Your assignment: In the records below, find the line that contains "- **Multiple Folders**: Duplicate" and the line that contains "- **Plumbing Voice". Set down exactly those lines and every line between them, and nothing more.

Data for processing:
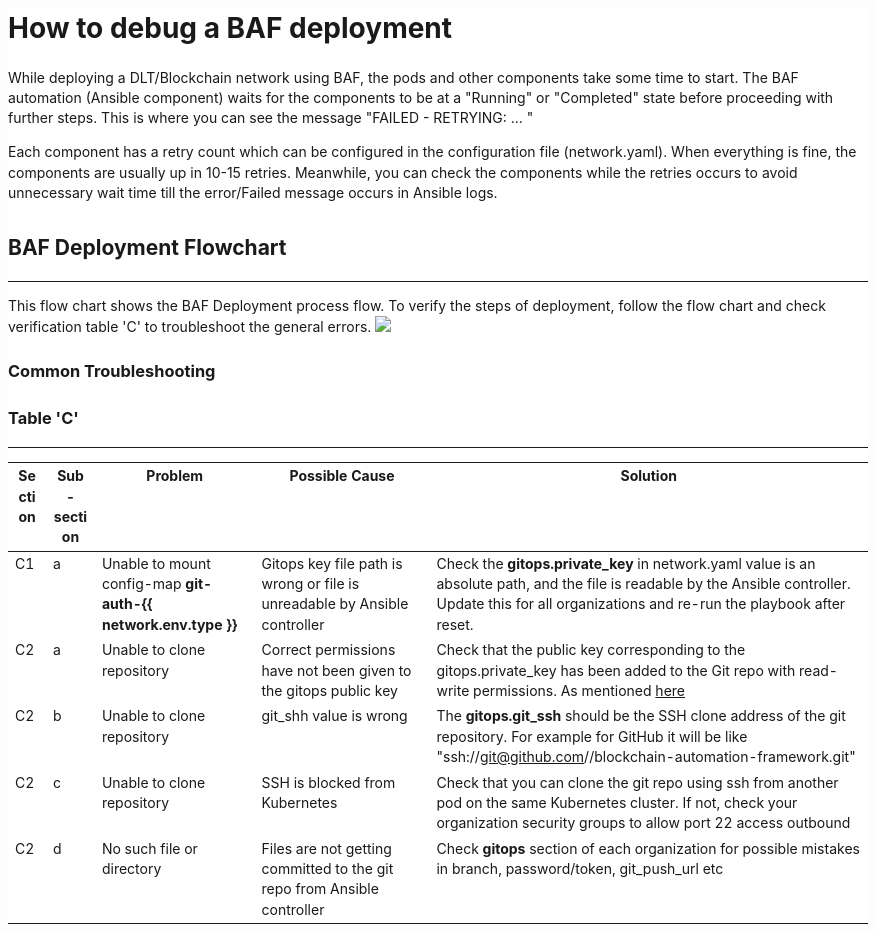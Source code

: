 # How to debug a BAF deployment
While deploying a DLT/Blockchain network using BAF, the pods and other components take some time to start. The BAF automation (Ansible component) waits for the components to be at a "Running" or "Completed" state before proceeding with further steps. This is where you can see the message "FAILED - RETRYING: ... "


Each component has a retry count which can be configured in the configuration file (network.yaml). When everything is fine, the components are usually up in 10-15 retries. Meanwhile, you can check the components while the retries occurs to avoid unnecessary wait time till the error/Failed message occurs in Ansible logs.


## BAF Deployment Flowchart
---

This flow chart shows the BAF Deployment process flow. To verify the steps of deployment, follow the flow chart and check verification table 'C' to troubleshoot the general errors.
![](./../_static/common_flowchart.png)   


### Common Troubleshooting
### Table 'C'
---

| Section | Sub-section | Problem                                                        | Possible Cause                                                                                                                                           | Solution                                                                                                                                                                                                                                                                                                                                                                                                       |
|---------|-------------|----------------------------------------------------------------|----------------------------------------------------------------------------------------------------------------------------------------------------------|----------------------------------------------------------------------------------------------------------------------------------------------------------------------------------------------------------------------------------------------------------------------------------------------------------------------------------------------------------------------------------------------------------------|
| C1      | a           | Unable to mount config-map **git-auth-{{ network.env.type }}** | Gitops key file path is wrong or file is unreadable by Ansible controller                                                                                | Check the **gitops.private_key** in network.yaml value is an absolute path, and the file is readable by the Ansible controller. Update this for all organizations and re-run the playbook after reset.                                                                                                                                                                                                         |
| C2      | a           | Unable to clone repository                                     | Correct permissions have not been given to the gitops public key                                                                                         | Check that the public key corresponding to the gitops.private_key has been added to the Git repo with read-write permissions. As mentioned [here](https://blockchain-automation-framework.readthedocs.io/en/latest/developer/dev_prereq.html#setting-up-github)                                                                                                                                                |
| C2      | b           | Unable to clone repository                                     | git_shh value is wrong                                                                                                                                   | The **gitops.git_ssh** should be the SSH clone address of the git repository. For example for GitHub it will be like "ssh://git@github.com/<username>/blockchain-automation-framework.git"                                                                                                                                                                                                                     |
| C2      | c           | Unable to clone repository                                     | SSH is blocked from Kubernetes                                                                                                                           | Check that you can clone the git repo using ssh from another pod on the same Kubernetes cluster. If not, check your organization security groups to allow port 22 access outbound                                                                                                                                                                                                                              |
| C2      | d           | No such file or directory                                      | Files are not getting committed to the git repo from Ansible controller                                                                                  | Check **gitops** section of each organization for possible mistakes in branch, password/token, git_push_url etc                                                                                                                                                                                                                                                                                                |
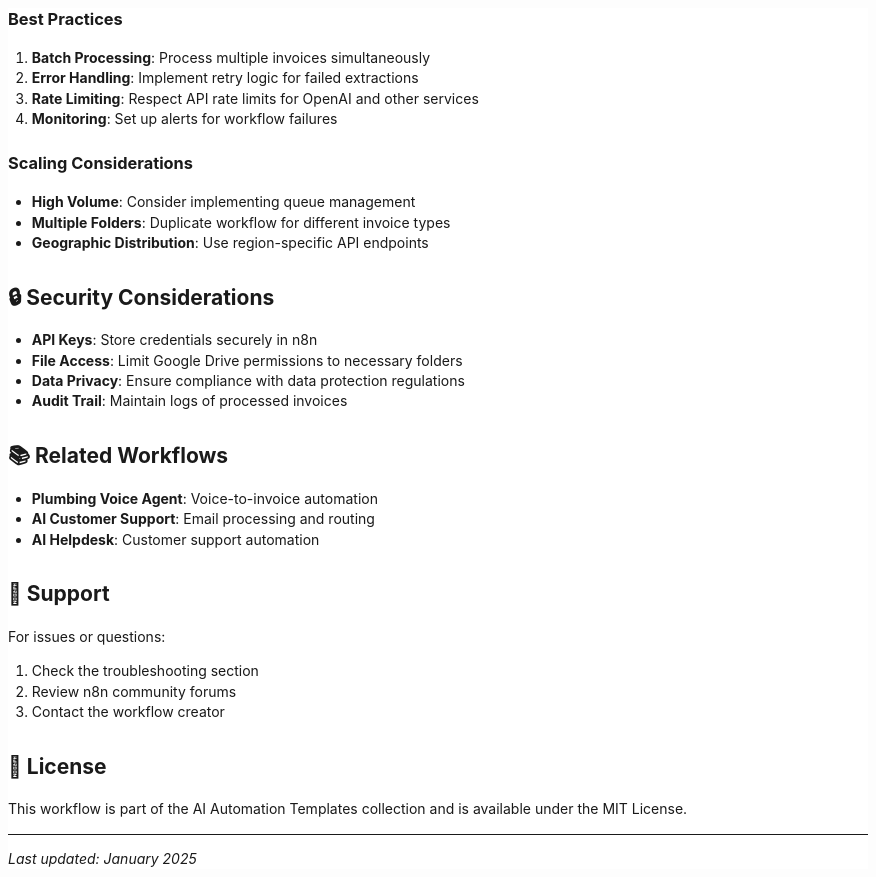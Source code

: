 ### Best Practices

1. **Batch Processing**: Process multiple invoices simultaneously
2. **Error Handling**: Implement retry logic for failed extractions
3. **Rate Limiting**: Respect API rate limits for OpenAI and other services
4. **Monitoring**: Set up alerts for workflow failures

### Scaling Considerations

- **High Volume**: Consider implementing queue management
- **Multiple Folders**: Duplicate workflow for different invoice types
- **Geographic Distribution**: Use region-specific API endpoints

## 🔒 Security Considerations

- **API Keys**: Store credentials securely in n8n
- **File Access**: Limit Google Drive permissions to necessary folders
- **Data Privacy**: Ensure compliance with data protection regulations
- **Audit Trail**: Maintain logs of processed invoices

## 📚 Related Workflows

- **Plumbing Voice Agent**: Voice-to-invoice automation
- **AI Customer Support**: Email processing and routing
- **AI Helpdesk**: Customer support automation

## 🤝 Support

For issues or questions:
1. Check the troubleshooting section
2. Review n8n community forums
3. Contact the workflow creator

## 📝 License

This workflow is part of the AI Automation Templates collection and is available under the MIT License.

---

*Last updated: January 2025*
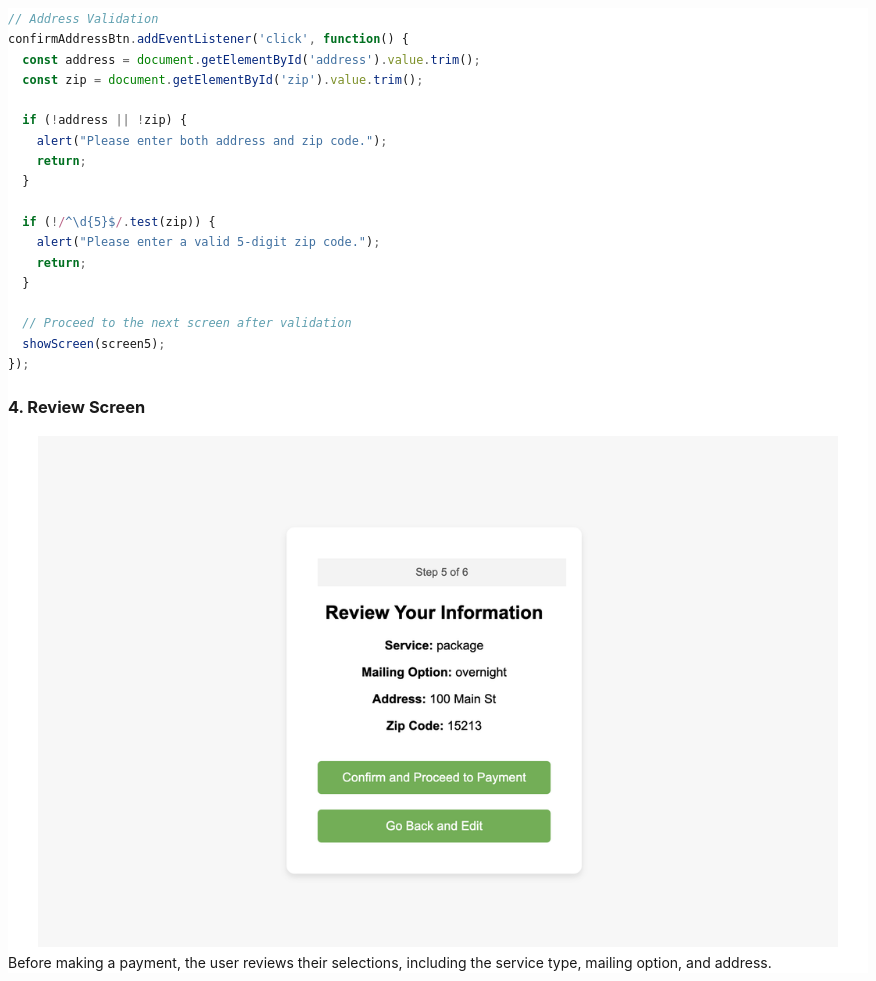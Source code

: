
 ```javascript
// Address Validation
confirmAddressBtn.addEventListener('click', function() {
  const address = document.getElementById('address').value.trim();
  const zip = document.getElementById('zip').value.trim();
  
  if (!address || !zip) {
    alert("Please enter both address and zip code.");
    return;
  }

  if (!/^\d{5}$/.test(zip)) {
    alert("Please enter a valid 5-digit zip code.");
    return;
  }

  // Proceed to the next screen after validation
  showScreen(screen5);
});
```


### 4. Review Screen
<div style="text-align: center;">
  <img src="/images/blog/page5.png" alt="Kiosk Design" style="width: 100%; max-width: 800px;">
</div>
Before making a payment, the user reviews their selections, including the service type, mailing option, and address.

Task output:
- **Multiple Folders**: Duplicate workflow for different invoice types
- **Geographic Distribution**: Use region-specific API endpoints

## 🔒 Security Considerations

- **API Keys**: Store credentials securely in n8n
- **File Access**: Limit Google Drive permissions to necessary folders
- **Data Privacy**: Ensure compliance with data protection regulations
- **Audit Trail**: Maintain logs of processed invoices

## 📚 Related Workflows

- **Plumbing Voice Agent**: Voice-to-invoice automation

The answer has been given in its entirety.